**Problem requirements**
Once the pictures are set aside, output all the records exactly.

··· Dataset ···

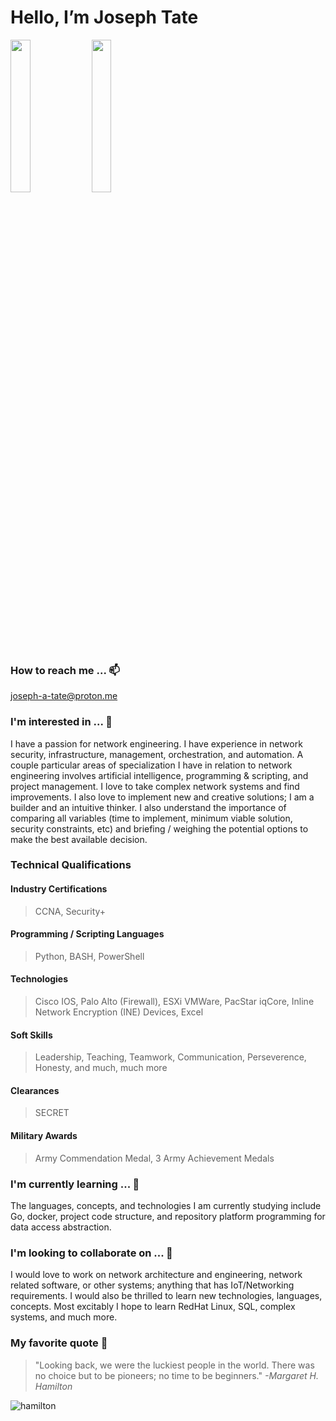 # Hello, I’m Joseph Tate
<p float="left">
  <img src="https://github.com/user-attachments/assets/e5cc2a6e-f824-463e-ad9b-b907c0f2d694" width=25%x />
  <img src="https://github.com/user-attachments/assets/2fa23983-17f8-457d-82a2-b9f1de3d69ad" width=25%x /> 
</p>

### How to reach me ... 📫
  joseph-a-tate@proton.me

### I'm interested in ... 👀
  I have a passion for network engineering. I have experience in network security, infrastructure, management, orchestration, and automation. A couple particular areas of specialization I have in relation to network engineering involves artificial intelligence, programming & scripting, and project management. I love to take complex network systems and find improvements. I also love to implement new and creative solutions; I am a builder and an intuitive thinker. I also understand the importance of comparing all variables (time to implement, minimum viable solution, security constraints, etc) and briefing / weighing the potential options to make the best available decision.

### Technical Qualifications
#### Industry Certifications
> CCNA, Security+
#### Programming / Scripting Languages
> Python, BASH, PowerShell
#### Technologies
> Cisco IOS, Palo Alto (Firewall), ESXi VMWare, PacStar iqCore, Inline Network Encryption (INE) Devices, Excel
#### Soft Skills
> Leadership, Teaching, Teamwork, Communication, Perseverence, Honesty, and much, much more
#### Clearances
> SECRET
#### Military Awards
> Army Commendation Medal, 3 Army Achievement Medals

### I'm currently learning ... 🌱
  The languages, concepts, and technologies I am currently studying include Go, docker, project code structure, and repository platform programming for data access abstraction.

### I'm looking to collaborate on ... 💞️
  I would love to work on network architecture and engineering, network related software, or other systems; anything that has IoT/Networking requirements. I would also be thrilled to learn new technologies, languages, concepts. Most excitably I hope to learn RedHat Linux, SQL, complex systems, and much more.

### My favorite quote 📝
> "Looking back, we were the luckiest people in the world. There was no choice but to be pioneers; no time to be beginners." _-Margaret H. Hamilton_

![hamilton](https://github.com/user-attachments/assets/6abf26ab-4147-4ff0-9189-30fb02906f66)
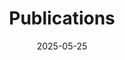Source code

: ---
title: Publications
date: 2025-05-25

type: landing

sections:
  - block: publications
    content:
      title: <p>Publications<br> <i> <font size="4"> Sorted based on publishing years. </font> </i></p>

      sort_by: Params.date
      sort_ascending: False
---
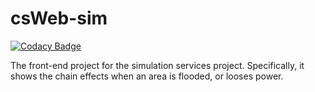 # csWeb-sim

[![Codacy Badge](https://api.codacy.com/project/badge/Grade/b30088f2356a41bd975144dc10185df3)](https://www.codacy.com/app/erikvullings/csWeb-sim?utm_source=github.com&utm_medium=referral&utm_content=TNOCS/csWeb-sim&utm_campaign=badger)

The front-end project for the simulation services project. Specifically, it shows the chain effects when an area is flooded, or looses power.
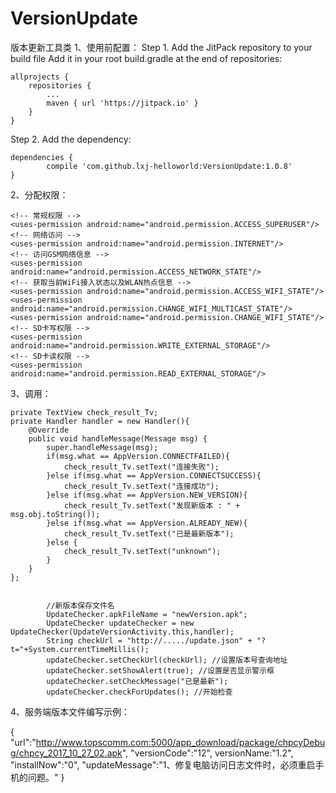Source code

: # VersionUpdate
版本更新工具类
1、使用前配置：
Step 1. Add the JitPack repository to your build file
Add it in your root build.gradle at the end of repositories:

    allprojects {
        repositories {
            ...
            maven { url 'https://jitpack.io' }
        }
    }

Step 2. Add the dependency:

    dependencies {
            compile 'com.github.lxj-helloworld:VersionUpdate:1.0.8'
    }

2、分配权限：

  
    <!-- 常规权限 -->
    <uses-permission android:name="android.permission.ACCESS_SUPERUSER"/>
    <!-- 网络访问 -->
    <uses-permission android:name="android.permission.INTERNET"/>
    <!-- 访问GSM网络信息 -->
    <uses-permission android:name="android.permission.ACCESS_NETWORK_STATE"/>
    <!-- 获取当前WiFi接入状态以及WLAN热点信息 -->
    <uses-permission android:name="android.permission.ACCESS_WIFI_STATE"/>
    <uses-permission android:name="android.permission.CHANGE_WIFI_MULTICAST_STATE"/>
    <uses-permission android:name="android.permission.CHANGE_WIFI_STATE"/>
    <!-- SD卡写权限 -->
    <uses-permission android:name="android.permission.WRITE_EXTERNAL_STORAGE"/>
    <!-- SD卡读权限 -->
    <uses-permission android:name="android.permission.READ_EXTERNAL_STORAGE"/>



3、调用：

    private TextView check_result_Tv;
    private Handler handler = new Handler(){
        @Override
        public void handleMessage(Message msg) {
            super.handleMessage(msg);
            if(msg.what == AppVersion.CONNECTFAILED){
                check_result_Tv.setText("连接失败");
            }else if(msg.what == AppVersion.CONNECTSUCCESS){
                check_result_Tv.setText("连接成功");
            }else if(msg.what == AppVersion.NEW_VERSION){
                check_result_Tv.setText("发现新版本 : " + msg.obj.toString());
            }else if(msg.what == AppVersion.ALREADY_NEW){
                check_result_Tv.setText("已是最新版本");
            }else {
                check_result_Tv.setText("unknown");
            }
        }
    };
    

            //新版本保存文件名
            UpdateChecker.apkFileName = "newVersion.apk";
            UpdateChecker updateChecker = new UpdateChecker(UpdateVersionActivity.this,handler);
            String checkUrl = "http://...../update.json" + "?t="+System.currentTimeMillis();
            updateChecker.setCheckUrl(checkUrl); //设置版本号查询地址
            updateChecker.setShowAlert(true); //设置是否显示警示框
            updateChecker.setCheckMessage("已是最新");
            updateChecker.checkForUpdates(); //开始检查 



4、服务端版本文件编写示例：


{
    "url":"http://www.topscomm.com:5000/app_download/package/chpcyDebug/chpcy_2017_10_27_02.apk",
    "versionCode":"12",
    versionName:"1.2",
    "installNow":"0",
    "updateMessage":"1、修复电脑访问日志文件时，必须重启手机的问题。"
}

···

**Answer to this problem**
 # Hello, I’m Joseph Tate
<p float="left">
  <img src="https://github.com/user-attachments/assets/e5cc2a6e-f824-463e-ad9b-b907c0f2d694" width=25%x />
  <img src="https://github.com/user-attachments/assets/2fa23983-17f8-457d-82a2-b9f1de3d69ad" width=25%x /> 
</p>

### How to reach me ... 📫
  joseph-a-tate@proton.me

### I'm interested in ... 👀
  I have a passion for network engineering. I have experience in network security, infrastructure, management, orchestration, and automation. A couple particular areas of specialization I have in relation to network engineering involves artificial intelligence, programming & scripting, and project management. I love to take complex network systems and find improvements. I also love to implement new and creative solutions; I am a builder and an intuitive thinker. I also understand the importance of comparing all variables (time to implement, minimum viable solution, security constraints, etc) and briefing / weighing the potential options to make the best available decision.

### Technical Qualifications
#### Industry Certifications
> CCNA, Security+
#### Programming / Scripting Languages
> Python, BASH, PowerShell
#### Technologies
> Cisco IOS, Palo Alto (Firewall), ESXi VMWare, PacStar iqCore, Inline Network Encryption (INE) Devices, Excel
#### Soft Skills
> Leadership, Teaching, Teamwork, Communication, Perseverence, Honesty, and much, much more
#### Clearances
> SECRET
#### Military Awards
> Army Commendation Medal, 3 Army Achievement Medals

### I'm currently learning ... 🌱
  The languages, concepts, and technologies I am currently studying include Go, docker, project code structure, and repository platform programming for data access abstraction.

### I'm looking to collaborate on ... 💞️
  I would love to work on network architecture and engineering, network related software, or other systems; anything that has IoT/Networking requirements. I would also be thrilled to learn new technologies, languages, concepts. Most excitably I hope to learn RedHat Linux, SQL, complex systems, and much more.

### My favorite quote 📝
> "Looking back, we were the luckiest people in the world. There was no choice but to be pioneers; no time to be beginners." _-Margaret H. Hamilton_

![hamilton](https://github.com/user-attachments/assets/6abf26ab-4147-4ff0-9189-30fb02906f66)
Source code

: ---
title: Publications
date: 2025-05-25

type: landing

sections:
  - block: publications
    content:
      title: <p>Publications<br> <i> <font size="4"> Sorted based on publishing years. </font> </i></p>

      sort_by: Params.date
      sort_ascending: False
---
 # csWeb-sim

[![Codacy Badge](https://api.codacy.com/project/badge/Grade/b30088f2356a41bd975144dc10185df3)](https://www.codacy.com/app/erikvullings/csWeb-sim?utm_source=github.com&utm_medium=referral&utm_content=TNOCS/csWeb-sim&utm_campaign=badger)

The front-end project for the simulation services project. Specifically, it shows the chain effects when an area is flooded, or looses power.
Source code

: # VersionUpdate
版本更新工具类
1、使用前配置：
Step 1. Add the JitPack repository to your build file
Add it in your root build.gradle at the end of repositories:

    allprojects {
        repositories {
            ...
            maven { url 'https://jitpack.io' }
        }
    }

Step 2. Add the dependency:

    dependencies {
            compile 'com.github.lxj-helloworld:VersionUpdate:1.0.8'
    }

2、分配权限：

  
    <!-- 常规权限 -->
    <uses-permission android:name="android.permission.ACCESS_SUPERUSER"/>
    <!-- 网络访问 -->
    <uses-permission android:name="android.permission.INTERNET"/>
    <!-- 访问GSM网络信息 -->
    <uses-permission android:name="android.permission.ACCESS_NETWORK_STATE"/>
    <!-- 获取当前WiFi接入状态以及WLAN热点信息 -->
    <uses-permission android:name="android.permission.ACCESS_WIFI_STATE"/>
    <uses-permission android:name="android.permission.CHANGE_WIFI_MULTICAST_STATE"/>
    <uses-permission android:name="android.permission.CHANGE_WIFI_STATE"/>
    <!-- SD卡写权限 -->
    <uses-permission android:name="android.permission.WRITE_EXTERNAL_STORAGE"/>
    <!-- SD卡读权限 -->
    <uses-permission android:name="android.permission.READ_EXTERNAL_STORAGE"/>



3、调用：

    private TextView check_result_Tv;
    private Handler handler = new Handler(){
        @Override
        public void handleMessage(Message msg) {
            super.handleMessage(msg);
            if(msg.what == AppVersion.CONNECTFAILED){
                check_result_Tv.setText("连接失败");
            }else if(msg.what == AppVersion.CONNECTSUCCESS){
                check_result_Tv.setText("连接成功");
            }else if(msg.what == AppVersion.NEW_VERSION){
                check_result_Tv.setText("发现新版本 : " + msg.obj.toString());
            }else if(msg.what == AppVersion.ALREADY_NEW){
                check_result_Tv.setText("已是最新版本");
            }else {
                check_result_Tv.setText("unknown");
            }
        }
    };
    

            //新版本保存文件名
            UpdateChecker.apkFileName = "newVersion.apk";
            UpdateChecker updateChecker = new UpdateChecker(UpdateVersionActivity.this,handler);
            String checkUrl = "http://...../update.json" + "?t="+System.currentTimeMillis();
            updateChecker.setCheckUrl(checkUrl); //设置版本号查询地址
            updateChecker.setShowAlert(true); //设置是否显示警示框
            updateChecker.setCheckMessage("已是最新");
            updateChecker.checkForUpdates(); //开始检查 



4、服务端版本文件编写示例：


{
    "url":"http://www.topscomm.com:5000/app_download/package/chpcyDebug/chpcy_2017_10_27_02.apk",
    "versionCode":"12",
    versionName:"1.2",
    "installNow":"0",
    "updateMessage":"1、修复电脑访问日志文件时，必须重启手机的问题。"
}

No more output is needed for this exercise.